BEGIN

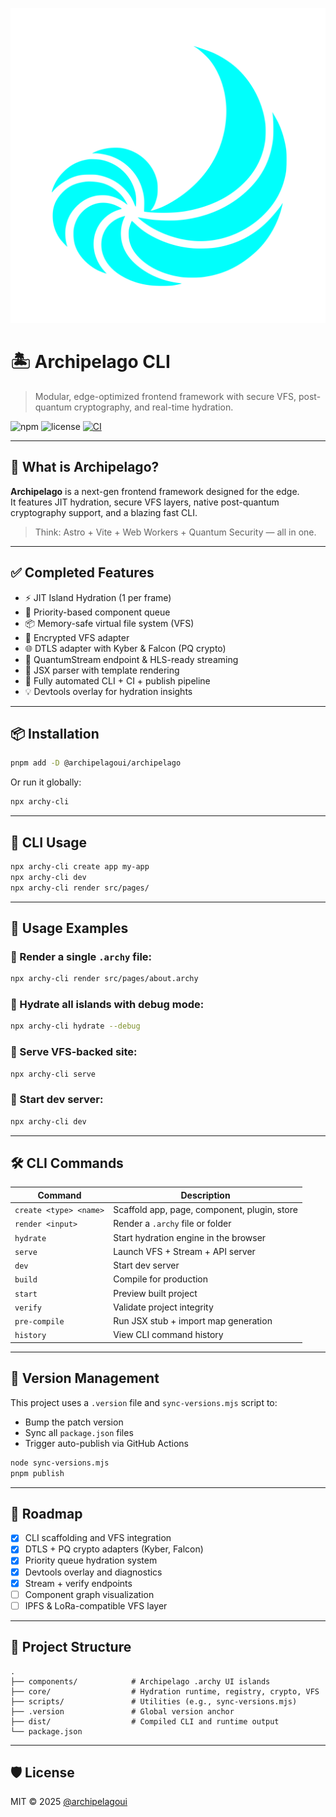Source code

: ![Archipelago Logo](main/logo.svg)


# 🏝 Archipelago CLI


> Modular, edge-optimized frontend framework with secure VFS, post-quantum cryptography, and real-time hydration.

![npm](https://img.shields.io/npm/v/@archipelagoui/archipelago)
![license](https://img.shields.io/npm/l/@archipelagoui/archipelago)
[![CI](https://github.com/hydradevorg/archipelagoui/actions/workflows/ci.yml/badge.svg)](https://github.com/hydradevorg/archipelagoui/actions/workflows/ci.yml)

---

## 🚀 What is Archipelago?

**Archipelago** is a next-gen frontend framework designed for the edge.  
It features JIT hydration, secure VFS layers, native post-quantum cryptography support, and a blazing fast CLI.

> Think: Astro + Vite + Web Workers + Quantum Security — all in one.

---

## ✅ Completed Features

- ⚡ JIT Island Hydration (1 per frame)
- 🧠 Priority-based component queue
- 📦 Memory-safe virtual file system (VFS)
- 🔐 Encrypted VFS adapter
- 🌐 DTLS adapter with Kyber & Falcon (PQ crypto)
- 🧬 QuantumStream endpoint & HLS-ready streaming
- 🧩 JSX parser with template rendering
- 🧪 Fully automated CLI + CI + publish pipeline
- 💡 Devtools overlay for hydration insights

---

## 📦 Installation

```bash
pnpm add -D @archipelagoui/archipelago
```

Or run it globally:
```bash
npx archy-cli
```

---

## 🧩 CLI Usage

```bash
npx archy-cli create app my-app
npx archy-cli dev
npx archy-cli render src/pages/
```

---

## 🧪 Usage Examples

### 🔹 Render a single `.archy` file:
```bash
npx archy-cli render src/pages/about.archy
```

### 🔹 Hydrate all islands with debug mode:
```bash
npx archy-cli hydrate --debug
```

### 🔹 Serve VFS-backed site:
```bash
npx archy-cli serve
```

### 🔹 Start dev server:
```bash
npx archy-cli dev
```

---

## 🛠 CLI Commands

| Command                       | Description                                    |
|------------------------------|------------------------------------------------|
| `create <type> <name>`       | Scaffold app, page, component, plugin, store  |
| `render <input>`             | Render a `.archy` file or folder               |
| `hydrate`                    | Start hydration engine in the browser          |
| `serve`                      | Launch VFS + Stream + API server               |
| `dev`                        | Start dev server                               |
| `build`                      | Compile for production                         |
| `start`                      | Preview built project                          |
| `verify`                     | Validate project integrity                     |
| `pre-compile`                | Run JSX stub + import map generation           |
| `history`                    | View CLI command history                       |

---

## 🔄 Version Management

This project uses a `.version` file and `sync-versions.mjs` script to:

- Bump the patch version
- Sync all `package.json` files
- Trigger auto-publish via GitHub Actions

```bash
node sync-versions.mjs
pnpm publish
```

---

## 🧪 Roadmap

- [x] CLI scaffolding and VFS integration
- [x] DTLS + PQ crypto adapters (Kyber, Falcon)
- [x] Priority queue hydration system
- [x] Devtools overlay and diagnostics
- [x] Stream + verify endpoints
- [ ] Component graph visualization
- [ ] IPFS & LoRa-compatible VFS layer

---

## 📁 Project Structure

```
.
├── components/            # Archipelago .archy UI islands
├── core/                  # Hydration runtime, registry, crypto, VFS
├── scripts/               # Utilities (e.g., sync-versions.mjs)
├── .version               # Global version anchor
├── dist/                  # Compiled CLI and runtime output
└── package.json
```

---

## 🛡 License

MIT © 2025 [@archipelagoui](https://npmjs.com/org/archipelagoui)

END

> [TASK DESCRIPTION]:
How many lines in the entries above include the string "Priority"? Answer with the number only.

> [ANSWER SECTION]:
2